Actions were timed for the early evening partly because there is more traffic on the roads at the rush hour, but also for the very practical reason that most of those taking part are at work during the day time. Later SKL also organised a number of early morning protests before going to work, and I was unable to cover these because of the problems of getting up and travelling in to London in the early morning.

The kind of short hold-ups that SKL protests involve are not unusual on London streets. Any minor accident will cause longer stoppages and road works or building work often lead to much longer queues.  Both through posters and over the PA system they try to let motorists know that they will not be held up for more than a few minutes, but despite this a few drivers get very irate. One on this occasion even tried to use his white van to push the protesters out of the way, and when it became clear this was not going to work threw water from a bottle over them  – and over me as I took his picture.

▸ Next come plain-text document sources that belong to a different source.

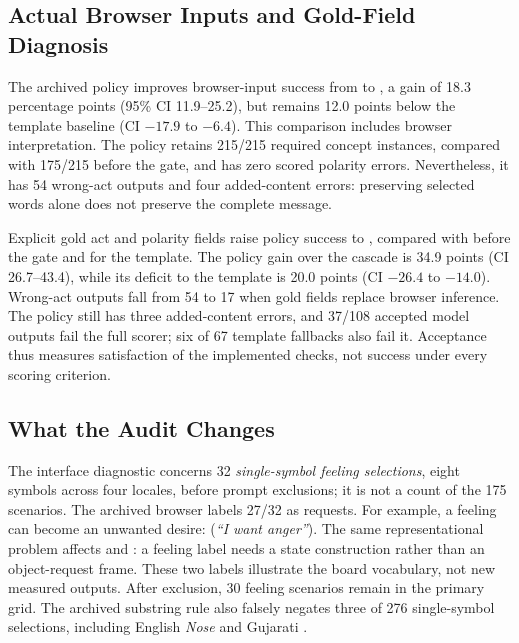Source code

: 

\subsection{Actual Browser Inputs and Gold-Field Diagnosis}
The archived policy improves browser-input success from \WebCascade{} to \WebPolicy{}, a gain of 18.3 percentage points (95\% CI 11.9--25.2), but remains 12.0 points below the template baseline (CI $-17.9$ to $-6.4$).
This comparison includes browser interpretation.
The policy retains 215/215 required concept instances, compared with 175/215 before the gate, and has zero scored polarity errors.
Nevertheless, it has 54 wrong-act outputs and four added-content errors: preserving selected words alone does not preserve the complete message.

Explicit gold act and polarity fields raise policy success to \GoldPolicy{}, compared with \GoldCascade{} before the gate and \GoldTemplate{} for the template.
The policy gain over the cascade is 34.9 points (CI 26.7--43.4), while its deficit to the template is 20.0 points (CI $-26.4$ to $-14.0$).
Wrong-act outputs fall from 54 to 17 when gold fields replace browser inference.
The policy still has three added-content errors, and 37/108 accepted model outputs fail the full scorer; six of 67 template fallbacks also fail it.
Acceptance thus measures satisfaction of the implemented checks, not success under every scoring criterion.

\subsection{What the Audit Changes}
The interface diagnostic concerns 32 \emph{single-symbol feeling selections}, eight symbols across four locales, before prompt exclusions; it is not a count of the 175 scenarios.
The archived browser labels 27/32 as requests.
For example, a feeling can become an unwanted desire:   (\emph{``I want anger''}).
The same representational problem affects   and  : a feeling label needs a state construction rather than an object-request frame.
These two labels illustrate the board vocabulary, not new measured outputs.
After exclusion, 30 feeling scenarios remain in the primary grid.
The archived substring rule also falsely negates three of 276 single-symbol selections, including English \emph{Nose} and Gujarati .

I usually try not to involve bystanders in my pictures and to concentrate on those taking part in the protest, but once this guy had tried to drive through the protesters (and me) I decided he was fair game. I rather liked the image with reflections through the van window, though perhaps it is too fussy and too arty for editorial use. It did take a lot of work in Lightroom to bring out the different areas of the picture and even out the lighting, and some have thought this was a multiple exposure. It is a single exposure with my camera close to the van window, using the view inside the cab, the reflection in the window and the view through the cab and the front and opposite side window.

As often when unexpected things happen I was a little caught out when he started throwing water at the protesters, with a shutter speed that was more suited to the relatively static protest than action, and quite a few pictures were rather too blurred. And it isn’t easy to keep your camera steady when things start to get thrown at you.  So I only got the picture of him point the bottle at me and instinctively ducked out of the way.